I have a template library and it seems that the mutations that are generated for each executable (each test) depend only the part of the code that is being tested.
This means that there will be a lot of surviving mutants, that simply survive because not all the test are run for mutations based on a given test.

I am very confused, but this is what I am doing now and seem to be working:
https://gitlab.com/correaa/boost-multi/-/jobs/8683692588#L1516

This is probably doing more work than needed (the number of executions is n^2), but I think it covers more (all?) mutations, also a key is to execute ctest with --stop-on-failure.

Maybe I am compiling in the wrong way, or maybe there something else to take into account for libraries that use template code?

@AlexDenisov
Copy link
Member

I haven't looked into your setup deeply yet, but it sounds like your understanding and observations are correct.

I am very confused

Could you please expand a bit on which part is confusing?

@correaa
Copy link

correaa commented Dec 19, 2024

I was just trying to say that I wasn't sure if I was doing something technical wrong (command line options) or if my logic was flawed.

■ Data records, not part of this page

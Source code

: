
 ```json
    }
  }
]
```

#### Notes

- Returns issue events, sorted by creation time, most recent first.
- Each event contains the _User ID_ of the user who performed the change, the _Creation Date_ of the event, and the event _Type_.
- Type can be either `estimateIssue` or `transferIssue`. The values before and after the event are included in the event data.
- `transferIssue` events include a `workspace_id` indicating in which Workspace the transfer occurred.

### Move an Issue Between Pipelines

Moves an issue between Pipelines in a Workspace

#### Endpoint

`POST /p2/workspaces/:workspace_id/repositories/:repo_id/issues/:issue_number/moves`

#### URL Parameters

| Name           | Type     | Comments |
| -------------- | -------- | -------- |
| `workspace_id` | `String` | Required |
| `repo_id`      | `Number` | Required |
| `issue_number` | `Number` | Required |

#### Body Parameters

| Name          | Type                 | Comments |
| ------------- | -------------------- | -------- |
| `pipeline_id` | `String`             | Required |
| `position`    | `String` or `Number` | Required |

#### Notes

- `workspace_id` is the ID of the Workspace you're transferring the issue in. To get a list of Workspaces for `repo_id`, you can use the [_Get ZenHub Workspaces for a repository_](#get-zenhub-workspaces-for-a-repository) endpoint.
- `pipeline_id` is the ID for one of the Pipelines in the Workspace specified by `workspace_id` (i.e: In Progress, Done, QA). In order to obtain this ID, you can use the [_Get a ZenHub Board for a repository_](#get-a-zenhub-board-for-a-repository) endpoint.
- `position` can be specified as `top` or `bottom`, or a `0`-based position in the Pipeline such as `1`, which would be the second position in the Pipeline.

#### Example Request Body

It is not intuitive yet to me to think in terms of mutation testing, because it is like talking in "double negatives" :)

@correaa
Copy link

correaa commented Dec 19, 2024

This is the full setup:

    - CXX=clang++-16 cmake .. -DCMAKE_CXX_FLAGS="-O1 -fpass-plugin=/usr/lib/mull-ir-frontend-16 -g -grecord-command-line -fprofile-instr-generate -fcoverage-mapping"
    - cmake --build . --parallel 2 || cmake --build . --parallel 1 --verbose
    - ctest -j 2 --output-on-failure --verbose
    - cd test
    - ls *.x | xargs -n 1 sh -c 'echo $0 && ((mull-runner-16 --ld-search-path=/usr/lib/x86_64-linux-gnu $0 -test-program=ctest -- -j2 --stop-on-failure) || exit 255)'

https://gitlab.com/correaa/boost-multi/-/blob/clang17-mull/.gitlab-ci.yml?ref_type=heads#L228-232

@AlexDenisov
Copy link
Member

Yeah, it makes sense this way. Can you run an individual test binary instead of using ctest?

Something like mull-runner-16 --ld-search-path=/usr/lib/x86_64-linux-gnu $0 should work just fine I think, unless the test suite can only be run under ctest of course.

@correaa
Copy link

correaa commented Dec 19, 2024

ok, I am doing that already. What about the rest of the line? (ctest)

mull-runner-16 --ld-search-path=/usr/lib/x86_64-linux-gnu $0 -test-program=ctest -- -j2 --stop-on-failure

@AlexDenisov
Copy link
Member

You don't need ctest in this case if each test can run as a standalone executable.

It should work with ctest just fine as well, but, as you mentioned, it would be redundant and quadratic.

I hope it makes sense, sorry if that's still confusing 🙌

@correaa
Copy link

correaa commented Dec 19, 2024

What I am finding is that if I don't run ctest for each executable then I get a lot surviving mutants. I think this is because each executable individually doesn't test the whole library.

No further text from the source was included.